**DATA RECORDS:**
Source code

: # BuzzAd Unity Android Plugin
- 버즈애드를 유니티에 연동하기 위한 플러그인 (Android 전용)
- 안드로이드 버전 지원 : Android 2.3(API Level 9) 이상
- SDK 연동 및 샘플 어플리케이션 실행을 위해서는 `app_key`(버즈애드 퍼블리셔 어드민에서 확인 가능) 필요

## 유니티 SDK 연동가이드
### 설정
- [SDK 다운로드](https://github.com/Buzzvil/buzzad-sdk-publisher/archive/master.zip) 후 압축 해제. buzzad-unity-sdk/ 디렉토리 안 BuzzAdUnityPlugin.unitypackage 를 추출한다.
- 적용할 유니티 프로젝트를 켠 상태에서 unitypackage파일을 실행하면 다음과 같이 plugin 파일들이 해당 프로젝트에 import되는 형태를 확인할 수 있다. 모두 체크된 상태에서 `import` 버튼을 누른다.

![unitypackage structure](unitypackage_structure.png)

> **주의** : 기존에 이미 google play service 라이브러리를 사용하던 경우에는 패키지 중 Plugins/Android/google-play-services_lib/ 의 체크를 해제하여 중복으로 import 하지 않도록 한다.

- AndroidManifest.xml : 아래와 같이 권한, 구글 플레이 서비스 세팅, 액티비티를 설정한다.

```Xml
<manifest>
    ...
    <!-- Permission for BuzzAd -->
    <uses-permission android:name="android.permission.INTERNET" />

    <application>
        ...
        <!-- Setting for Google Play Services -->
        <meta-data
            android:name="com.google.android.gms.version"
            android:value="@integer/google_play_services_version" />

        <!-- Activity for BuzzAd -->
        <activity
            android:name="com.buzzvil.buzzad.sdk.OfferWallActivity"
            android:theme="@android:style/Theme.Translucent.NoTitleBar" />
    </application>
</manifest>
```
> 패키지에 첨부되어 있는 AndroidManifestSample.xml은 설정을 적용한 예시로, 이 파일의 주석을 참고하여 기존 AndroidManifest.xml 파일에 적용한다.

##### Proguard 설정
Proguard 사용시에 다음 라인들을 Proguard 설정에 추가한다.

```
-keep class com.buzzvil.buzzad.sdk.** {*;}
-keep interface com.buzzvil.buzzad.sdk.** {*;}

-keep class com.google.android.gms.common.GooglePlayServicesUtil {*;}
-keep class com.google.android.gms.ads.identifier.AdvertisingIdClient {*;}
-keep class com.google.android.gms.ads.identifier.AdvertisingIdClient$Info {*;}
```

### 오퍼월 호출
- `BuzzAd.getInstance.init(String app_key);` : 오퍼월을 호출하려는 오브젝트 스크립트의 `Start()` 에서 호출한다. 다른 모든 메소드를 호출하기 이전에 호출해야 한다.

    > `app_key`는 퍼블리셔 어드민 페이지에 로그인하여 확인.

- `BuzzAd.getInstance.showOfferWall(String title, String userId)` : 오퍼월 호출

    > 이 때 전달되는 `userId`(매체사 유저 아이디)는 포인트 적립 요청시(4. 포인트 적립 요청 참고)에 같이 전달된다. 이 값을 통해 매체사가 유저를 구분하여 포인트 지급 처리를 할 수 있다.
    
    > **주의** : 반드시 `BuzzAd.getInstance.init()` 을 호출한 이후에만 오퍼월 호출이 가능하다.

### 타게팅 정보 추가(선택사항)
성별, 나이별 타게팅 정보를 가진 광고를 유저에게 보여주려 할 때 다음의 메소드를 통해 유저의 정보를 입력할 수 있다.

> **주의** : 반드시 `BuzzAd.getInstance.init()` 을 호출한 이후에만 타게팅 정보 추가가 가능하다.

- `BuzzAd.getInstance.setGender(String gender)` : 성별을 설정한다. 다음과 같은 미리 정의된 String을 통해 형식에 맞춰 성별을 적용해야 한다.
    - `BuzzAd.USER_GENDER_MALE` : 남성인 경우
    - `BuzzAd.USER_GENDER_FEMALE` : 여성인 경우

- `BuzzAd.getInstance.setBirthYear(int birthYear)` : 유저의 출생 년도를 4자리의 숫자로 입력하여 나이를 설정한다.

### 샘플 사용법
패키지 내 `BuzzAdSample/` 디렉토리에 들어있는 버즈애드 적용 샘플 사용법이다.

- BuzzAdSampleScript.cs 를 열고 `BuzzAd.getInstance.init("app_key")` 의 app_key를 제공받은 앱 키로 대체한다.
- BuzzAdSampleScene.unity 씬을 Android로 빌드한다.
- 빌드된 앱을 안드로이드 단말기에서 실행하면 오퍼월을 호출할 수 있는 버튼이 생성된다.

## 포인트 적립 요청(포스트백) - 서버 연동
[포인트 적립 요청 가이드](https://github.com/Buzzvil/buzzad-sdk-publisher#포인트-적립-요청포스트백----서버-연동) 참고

**INSTRUCTIONS TO FOLLOW:** Reproduce the lines word for word, starting at the one holding "페이지에 로그인하여 확인." and ending at the final line of the material above.

**ANSWER SECTION:**
    > `app_key`는 퍼블리셔 어드민 페이지에 로그인하여 확인.

- `BuzzAd.getInstance.showOfferWall(String title, String userId)` : 오퍼월 호출

    > 이 때 전달되는 `userId`(매체사 유저 아이디)는 포인트 적립 요청시(4. 포인트 적립 요청 참고)에 같이 전달된다. 이 값을 통해 매체사가 유저를 구분하여 포인트 지급 처리를 할 수 있다.
    
    > **주의** : 반드시 `BuzzAd.getInstance.init()` 을 호출한 이후에만 오퍼월 호출이 가능하다.

### 타게팅 정보 추가(선택사항)
성별, 나이별 타게팅 정보를 가진 광고를 유저에게 보여주려 할 때 다음의 메소드를 통해 유저의 정보를 입력할 수 있다.

> **주의** : 반드시 `BuzzAd.getInstance.init()` 을 호출한 이후에만 타게팅 정보 추가가 가능하다.

- `BuzzAd.getInstance.setGender(String gender)` : 성별을 설정한다. 다음과 같은 미리 정의된 String을 통해 형식에 맞춰 성별을 적용해야 한다.
    - `BuzzAd.USER_GENDER_MALE` : 남성인 경우
    - `BuzzAd.USER_GENDER_FEMALE` : 여성인 경우

- `BuzzAd.getInstance.setBirthYear(int birthYear)` : 유저의 출생 년도를 4자리의 숫자로 입력하여 나이를 설정한다.

### 샘플 사용법
패키지 내 `BuzzAdSample/` 디렉토리에 들어있는 버즈애드 적용 샘플 사용법이다.

- BuzzAdSampleScript.cs 를 열고 `BuzzAd.getInstance.init("app_key")` 의 app_key를 제공받은 앱 키로 대체한다.
- BuzzAdSampleScene.unity 씬을 Android로 빌드한다.
- 빌드된 앱을 안드로이드 단말기에서 실행하면 오퍼월을 호출할 수 있는 버튼이 생성된다.

## 포인트 적립 요청(포스트백) - 서버 연동
[포인트 적립 요청 가이드](https://github.com/Buzzvil/buzzad-sdk-publisher#포인트-적립-요청포스트백----서버-연동) 참고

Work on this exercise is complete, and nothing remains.